CAPE TOWN - Sugar importers want to know why the industry is subsidised to the extent that consumers are being forced to pay about double the world price.
The Sugar Importers' Association of South Africa chairperson Chrisjan Engelbrecht says consumers pay almost double the imported, landed price.
Engelbrecht says the landed cost of a ton of sugar, based on the London spot price, is about R5500. However, tariff protection and duties add another R4018 to the price per ton on an import parity basis.
“These kinds of price controls were taken out of the agricultural sector many years ago.
"It has meant the price of sugar has remained artificially high for years. For reasons we don't know, the industry is protected by the Sugar Act. The DTI has promised to change the act for many years, but it never gets done.”
Last August, the government, with the International Trade Administration Commission, increased the dollar-based reference tariff 20percent to $680 per ton from $566 per ton.
A month later, according to a Tongaat Hulett result presentation, local sugar prices increased by 19.5percent following this increase in protection.
At the time, the South Africa Sugar Association (Sasa) said the protection was necessary because all the other major sugar producing countries impose high import mechanisms to protect their industries.
“The world price is a dumped price it has no relation to the cost of production,” Sasa said, arguing that the financial viability of the local industry was in such a bad state, due in part to drought, that the increased protection would in any case only be likely to provide some short term financial relief for farmers and sugar mills.
Sasa executive director Trix Trickam said world markets were heavily distorted due to subsidies and incentives, which results in significant over production globally, and the price at which sugar traded was far below any country's cost of production - “it is not reflective of a competitive market price”.
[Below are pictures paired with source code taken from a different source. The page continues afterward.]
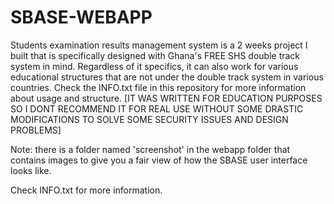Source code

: # SBASE-WEBAPP
Students examination results management system is a 2 weeks project I built that is specifically designed with Ghana's FREE SHS double track system in mind. 
Regardless of it specifics, it can also work for various educational structures that are not under the double track system in various countries. Check the INFO.txt file in this repository for more information about usage and structure.
[IT WAS WRITTEN FOR EDUCATION PURPOSES SO I DONT RECOMMEND IT FOR REAL USE WITHOUT SOME DRASTIC MODIFICATIONS TO SOLVE SOME SECURITY ISSUES AND DESIGN PROBLEMS] 

Note: there is a folder named 'screenshot' in the webapp folder that contains images to give you a fair view of how the SBASE user interface looks like. 

Check INFO.txt for more information.
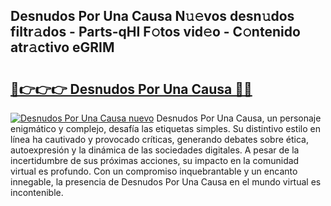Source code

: ## Desnudos Por Una Causa N𝚞𝚎vos desn𝚞dos filtr𝚊dos - Parts-qHI F𝚘tos vid𝚎o - C𝚘ntenido atr𝚊ctivo eGRIM

# <h2><a href="http://mb1tnsq.tromn.icu/?c=Desnudos+Por+Una+Causa">🔗👉👉👉 Desnudos Por Una Causa 🔗🔗</a></h2>

[![Desnudos Por Una Causa nuevo](https://i.imgur.com/pEAQMta.gif)](http://mb1tnsq.tromn.icu/?c=Desnudos+Por+Una+Causa)
Desnudos Por Una Causa, un personaje enigmático y complejo, desafía las etiquetas simples. Su distintivo estilo en línea ha cautivado y provocado críticas, generando debates sobre ética, autoexpresión y la dinámica de las sociedades digitales. A pesar de la incertidumbre de sus próximas acciones, su impacto en la comunidad virtual es profundo. Con un compromiso inquebrantable y un encanto innegable, la presencia de Desnudos Por Una Causa en el mundo virtual es incontenible.
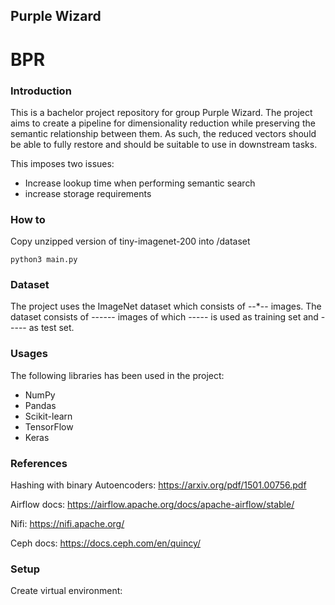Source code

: ## Purple Wizard

# BPR

### Introduction

This is a bachelor project repository for group Purple Wizard. The project aims to create a pipeline for dimensionality reduction while preserving the semantic relationship between them. As such, the reduced vectors should be able to fully restore and should be suitable to use in downstream tasks.

This imposes two issues:

* Increase lookup time when performing semantic search
* increase storage requirements

### How to

Copy unzipped version of tiny-imagenet-200 into /dataset

``python3 main.py``

### Dataset
The project uses the ImageNet dataset which consists of --*-- images. The dataset consists of ------ images of which ----- is used as training set and ----- as test set.

### Usages

The following libraries has been used in the project:

* NumPy
* Pandas
* Scikit-learn
* TensorFlow
* Keras

### References

Hashing with binary Autoencoders: https://arxiv.org/pdf/1501.00756.pdf

Airflow docs: https://airflow.apache.org/docs/apache-airflow/stable/

Nifi: https://nifi.apache.org/

Ceph docs: https://docs.ceph.com/en/quincy/


### Setup

Create virtual environment:

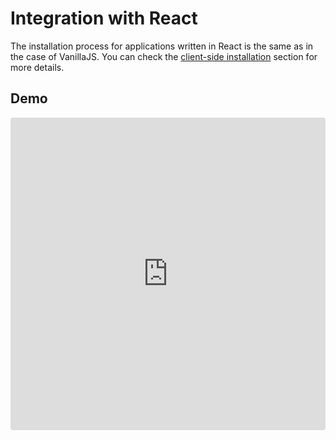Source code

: # Integration with React

The installation process for applications written in React is the
same as in the case of VanillaJS. You can check the
[client-side installation](client-side-installation.md) section for
more details.

## Demo

<iframe
     src="https://codesandbox.io/embed/github/handsontable/hyperformula-demos/tree/0.2.x/react-demo?autoresize=1&fontsize=11&hidenavigation=1&theme=light&view=preview"
     style="width:100%; height:500px; border:0; border-radius: 4px; overflow:hidden;"
     title="handsontable/hyperformula-demos: react-demo"
     allow="accelerometer; ambient-light-sensor; camera; encrypted-media; geolocation; gyroscope; hid; microphone; midi; payment; usb; vr; xr-spatial-tracking"
     sandbox="allow-autoplay allow-forms allow-modals allow-popups allow-presentation allow-same-origin allow-scripts"
   ></iframe>
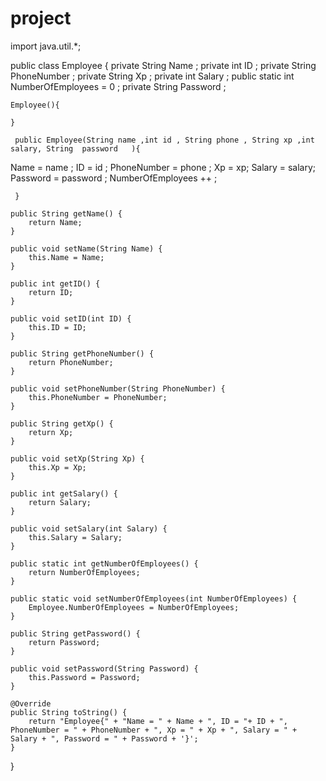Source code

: # project
import java.util.*;  


public class Employee {
    private String Name ;
    private int ID ; 
    private String PhoneNumber ; 
    private String Xp ; 
    private int Salary ; 
    public static int NumberOfEmployees = 0 ; 
    private String Password ;
      
    Employee(){
        
    }
    
     public Employee(String name ,int id , String phone , String xp ,int salary, String  password   ){
 Name = name ;
      ID = id ; 
      PhoneNumber = phone ; 
      Xp = xp; 
      Salary = salary; 
      Password = password ;
     NumberOfEmployees ++ ; 

         
     }

    public String getName() {
        return Name;
    }

    public void setName(String Name) {
        this.Name = Name;
    }

    public int getID() {
        return ID;
    }

    public void setID(int ID) {
        this.ID = ID;
    }

    public String getPhoneNumber() {
        return PhoneNumber;
    }

    public void setPhoneNumber(String PhoneNumber) {
        this.PhoneNumber = PhoneNumber;
    }

    public String getXp() {
        return Xp;
    }

    public void setXp(String Xp) {
        this.Xp = Xp;
    }

    public int getSalary() {
        return Salary;
    }

    public void setSalary(int Salary) {
        this.Salary = Salary;
    }

    public static int getNumberOfEmployees() {
        return NumberOfEmployees;
    }

    public static void setNumberOfEmployees(int NumberOfEmployees) {
        Employee.NumberOfEmployees = NumberOfEmployees;
    }

    public String getPassword() {
        return Password;
    }

    public void setPassword(String Password) {
        this.Password = Password;
    }

    @Override
    public String toString() {
        return "Employee{" + "Name = " + Name + ", ID = "+ ID + ", PhoneNumber = " + PhoneNumber + ", Xp = " + Xp + ", Salary = " + Salary + ", Password = " + Password + '}';
    }
    
   
 }
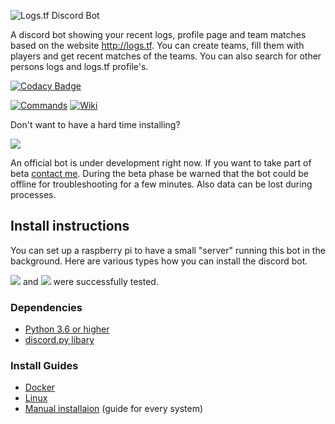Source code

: ![Logs.tf Discord Bot](https://image.jimcdn.com/app/cms/image/transf/none/path/s7a796ecadbf7bd45/image/i971200078c801228/version/1518474229/image.png)

A discord bot showing your recent logs, profile page and team matches based on the website http://logs.tf. You can create teams, fill them with players and get recent matches of the teams. You can also search for other persons logs and logs.tf profile's.

[![Codacy Badge](https://api.codacy.com/project/badge/Grade/7bdca2c5c8ae4568924f7d0814364ffa)](https://app.codacy.com/app/callfeeld/logs.tf-discord-bot?utm_source=github.com&utm_medium=referral&utm_content=callFEELD/logs.tf-discord-bot&utm_campaign=Badge_Grade_Dashboard)


[![Commands](https://image.jimcdn.com/app/cms/image/transf/dimension=234x10000:format=png/path/s7a796ecadbf7bd45/image/i0cec09af71753cd0/version/1518475074/image.png)](https://github.com/callFEELD/logs.tf-discord-bot/blob/master/docs/Commands.md)
[![Wiki](https://image.jimcdn.com/app/cms/image/transf/dimension=230x10000:format=png/path/s7a796ecadbf7bd45/image/i9e494036347e1de1/version/1518475106/image.png)](https://github.com/callFEELD/logs.tf-discord-bot/wiki)



Don't want to have a hard time installing?

[![](https://image.jimcdn.com/app/cms/image/transf/dimension=500x10000:format=png/path/s7a796ecadbf7bd45/image/i26e3855a94297c9f/version/1530651637/image.png)](https://discordapp.com/oauth2/authorize?client_id=463788571040677888&scope=bot)


An official bot is under development right now. If you want to take part of beta [contact me](https://steamcommunity.com/id/callFEELD). During the beta phase be warned that the bot could be offline for troubleshooting for a few minutes. Also data can be lost during processes.


## Install instructions
You can set up a raspberry pi to have a small "server" running this bot in the background. Here are various types how you can install the discord bot.

![](https://cdn1.iconfinder.com/data/icons/logos-brands-1/24/logo_brand_brands_logos_microsoft_windows-24.png)
and 
![](https://cdn1.iconfinder.com/data/icons/logos-brands-1/24/logo_brand_brands_logos_linux-24.png) were successfully tested.

### Dependencies
- [Python 3.6 or higher](https://www.python.org/)
- [discord.py libary](https://github.com/Rapptz/discord.py)

### Install Guides
- [Docker](https://github.com/callFEELD/logs.tf-discord-bot/blob/master/docs/DockerInstallation.md)
- [Linux](https://github.com/callFEELD/logs.tf-discord-bot/blob/master/docs/LinuxInstallation.md)
- [Manual installaion](https://github.com/callFEELD/logs.tf-discord-bot/blob/master/docs/ManualInstallation.md) (guide for every system)
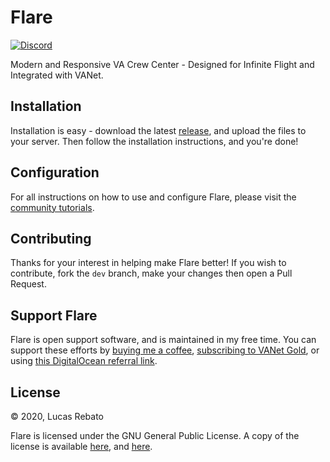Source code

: # Flare

[![Discord](https://img.shields.io/discord/768262837381365770.svg?label=&logo=discord&logoColor=ffffff&color=7389D8&labelColor=6A7EC2)](https://discord.gg/cK2RcdT)

Modern and Responsive VA Crew Center - Designed for Infinite Flight and Integrated with VANet.

## Installation

Installation is easy - download the latest [release](https://github.com/va-net/flare/releases), and upload the files to your server. Then follow the installation instructions, and you're done!

## Configuration

For all instructions on how to use and configure Flare, please visit the [community tutorials](https://vanet.app/tutorials).

## Contributing

Thanks for your interest in helping make Flare better! If you wish to contribute, fork the `dev` branch, make your changes then open a Pull Request.

## Support Flare

Flare is open support software, and is maintained in my free time. You can support these efforts by [buying me a coffee](https://ko-fi.com/kaimalcolm), [subscribing to VANet Gold](https://vanet.app/account/airline/billing), or using [this DigitalOcean referral link](https://m.do.co/c/d1d7cb8b65a1).

## License

&copy; 2020, Lucas Rebato

Flare is licensed under the GNU General Public License. A copy of the license is available [here](https://github.com/va-net/flare/blob/master/LICENSE), and [here](https://www.gnu.org/licenses/gpl-3.0.txt).
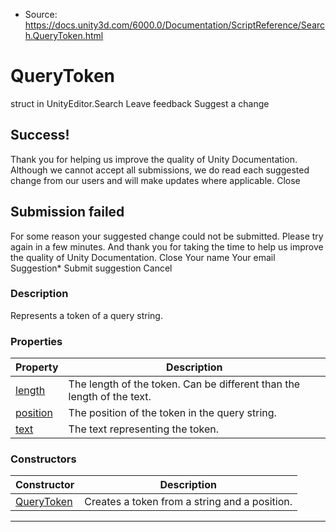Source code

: * Source: https://docs.unity3d.com/6000.0/Documentation/ScriptReference/Search.QueryToken.html

# QueryToken
struct in UnityEditor.Search
Leave feedback
Suggest a change
## Success!
Thank you for helping us improve the quality of Unity Documentation. Although we cannot accept all submissions, we do read each suggested change from our users and will make updates where applicable.
Close
## Submission failed
For some reason your suggested change could not be submitted. Please <a>try again</a> in a few minutes. And thank you for taking the time to help us improve the quality of Unity Documentation.
Close
Your name Your email Suggestion* Submit suggestion
Cancel
### Description
Represents a token of a query string.
### Properties
Property | Description  
---|---  
[length](https://docs.unity3d.com/6000.0/Documentation/ScriptReference/Search.QueryToken-length.html) | The length of the token. Can be different than the length of the text.  
[position](https://docs.unity3d.com/6000.0/Documentation/ScriptReference/Search.QueryToken-position.html) | The position of the token in the query string.  
[text](https://docs.unity3d.com/6000.0/Documentation/ScriptReference/Search.QueryToken-text.html) | The text representing the token.  
### Constructors
Constructor | Description  
---|---  
[QueryToken](https://docs.unity3d.com/6000.0/Documentation/ScriptReference/Search.QueryToken-ctor.html) | Creates a token from a string and a position.  
* * *
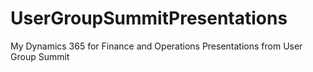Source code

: # UserGroupSummitPresentations
My Dynamics 365 for Finance and Operations Presentations from User Group Summit
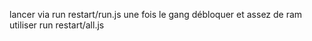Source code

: lancer via run restart/run.js
une fois le gang débloquer et assez de ram utiliser run restart/all.js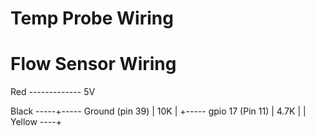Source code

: # Temp Probe Wiring



# Flow Sensor Wiring

Red ------------- 5V


Black -----+----- Ground (pin 39)
           |
          10K
           |
           +----- gpio 17 (Pin 11)
           |
          4.7K
           |
           |
Yellow ----+
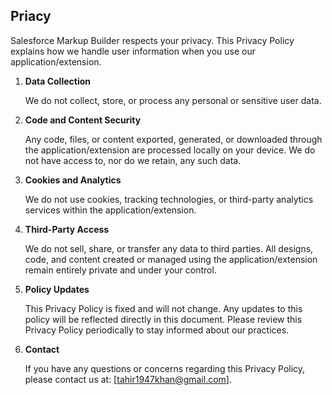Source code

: ## Priacy

Salesforce Markup Builder respects your privacy. This Privacy Policy explains how we handle user information when you use our application/extension.

1. **Data Collection**

      We do not collect, store, or process any personal or sensitive user data.

2. **Code and Content Security**

      Any code, files, or content exported, generated, or downloaded through the application/extension are processed locally on your device. We do not have access to, nor do we retain, any such data.

3. **Cookies and Analytics**

      We do not use cookies, tracking technologies, or third-party analytics services within the application/extension.

4. **Third-Party Access**

      We do not sell, share, or transfer any data to third parties. All designs, code, and content created or managed using the application/extension remain entirely private and under your control.

5. **Policy Updates**

      This Privacy Policy is fixed and will not change. Any updates to this policy will be reflected directly in this document. Please review this Privacy Policy periodically to stay informed about our practices.

6. **Contact**

      If you have any questions or concerns regarding this Privacy Policy, please contact us at: [tahir1947khan@gmail.com].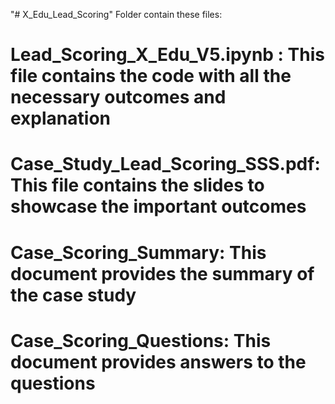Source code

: "# X_Edu_Lead_Scoring" 
Folder contain these files:
# Lead_Scoring_X_Edu_V5.ipynb : This file contains the code with all the necessary outcomes and explanation
# Case_Study_Lead_Scoring_SSS.pdf:  This file contains the slides to showcase the important outcomes 
# Case_Scoring_Summary: This document provides the summary of the case study 
# Case_Scoring_Questions: This document provides answers to the questions 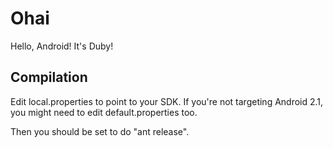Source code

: # Ohai

Hello, Android! It's Duby!

## Compilation

Edit local.properties to point to your SDK. If you're not targeting
Android 2.1, you might need to edit default.properties too.

Then you should be set to do "ant release".
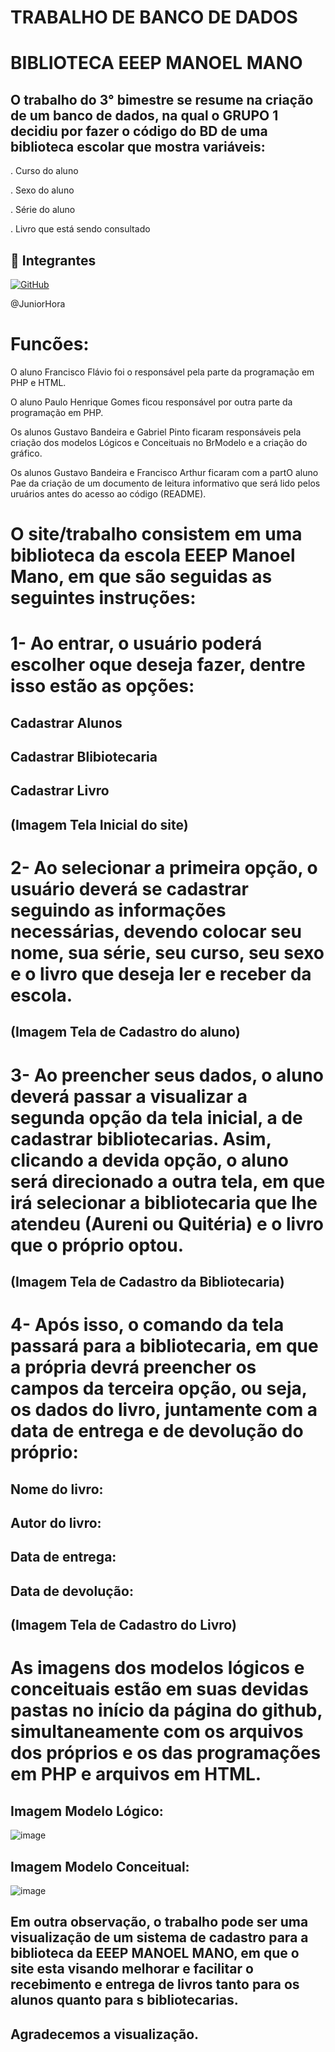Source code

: # TRABALHO DE BANCO DE DADOS

# BIBLIOTECA EEEP MANOEL MANO

## O trabalho do 3° bimestre se resume na criação de um banco de dados, na qual o GRUPO 1 decidiu por fazer o código do BD de uma biblioteca escolar que mostra variáveis:
. Curso do aluno

. Sexo do aluno 

. Série do aluno 

. Livro que está sendo consultado

## 🔗 Integrantes

[![GitHub](https://img.shields.io/badge/GitHub-JuniorHora-181717?style=for-the-badge&logo=github&logoColor=white)](https://github.com/Mylenacm)

@JuniorHora


# Funcões:
O aluno Francisco Flávio foi o responsável pela parte da programação em PHP e HTML. 

O aluno Paulo Henrique Gomes ficou responsável por outra parte da programação em PHP.

Os alunos Gustavo Bandeira e Gabriel Pinto ficaram responsáveis pela criação dos modelos Lógicos e Conceituais no BrModelo e a criação do gráfico.

Os alunos Gustavo Bandeira e Francisco Arthur ficaram com a partO aluno Pae da criação de um documento de leitura informativo que será lido pelos uruários antes do acesso ao código (README).

# O site/trabalho consistem em uma biblioteca da escola EEEP Manoel Mano, em que são seguidas as seguintes instruções:
# 1- Ao entrar, o usuário poderá escolher oque deseja fazer, dentre isso estão as opções: 

## Cadastrar Alunos

## Cadastrar Blibiotecaria

## Cadastrar Livro

## (Imagem Tela Inicial do site)

# 2- Ao selecionar a primeira opção, o usuário deverá se cadastrar seguindo as informações necessárias, devendo colocar seu nome, sua série, seu curso, seu sexo e o livro que deseja ler e receber da escola.
## (Imagem Tela de Cadastro do aluno)

# 3- Ao preencher seus dados, o aluno deverá passar a visualizar a segunda opção da tela inicial, a de cadastrar bibliotecarias. Asim, clicando a devida opção, o aluno será direcionado a outra tela, em que irá selecionar a bibliotecaria que lhe atendeu (Aureni ou Quitéria) e o livro que o próprio optou. 
## (Imagem Tela de Cadastro da Bibliotecaria)

# 4- Após isso, o comando da tela passará para a bibliotecaria, em que a própria devrá preencher os campos da terceira opção, ou seja, os dados do livro, juntamente com a data de entrega e de devolução do próprio:
## Nome do livro:
## Autor do livro:
## Data de entrega:
## Data de devolução:
## (Imagem Tela de Cadastro do Livro)

# As imagens dos modelos lógicos e conceituais estão em suas devidas pastas no início da página do github, simultaneamente com os arquivos dos próprios e os das programações em PHP e arquivos em HTML.
## Imagem Modelo Lógico:
![image](https://github.com/guxtavobandeira/trab_bd01/assets/111713549/76a3aa12-0813-4222-8731-13918e902539)

## Imagem Modelo Conceitual:
![image](https://github.com/guxtavobandeira/trab_bd01/assets/111713549/f8f18278-3455-4618-b387-cb7c3ed905a4)


## Em outra observação, o trabalho pode ser uma visualização de um sistema de cadastro para a biblioteca da EEEP MANOEL MANO, em que o site esta visando melhorar e facilitar o recebimento e entrega de livros tanto para os alunos quanto para s bibliotecarias. 
## Agradecemos a visualização.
Engelbrecht agrees that most major sugar producing countries support their industries, but the difference, he says, is that for example, sugar prices in India and Brazil, two of the world's largest producers, come very close to world prices in spite of the protection.
Another reason that Sasa gave in its submission for the need to keep the sugar industry protected from cheaper imports was potential job losses. There are about 22500 sugar farmers and the local industry supports 85000 direct and 350000 indirect jobs.
However, says Engelbrecht, saving jobs was not a reason to force consumers to pay extraordinarily high prices. He says sugar farmers should instead have diversified from unprofitable crops many years ago, which would have sustained employment levels.
Trickam says the criticism of protection is inaccurate.
“Mozambique has a much higher reference price for refined sugar versus South Africa. In addition, South Africa has limited or no access to a number of key destinations for sugar. South Africa has limited quotas into the EU and US and enjoys no other preferential access to key consumer countries such as China and Indonesia.
“The large proportion of South African exports are sold at a significant loss due to market distortions,” he says.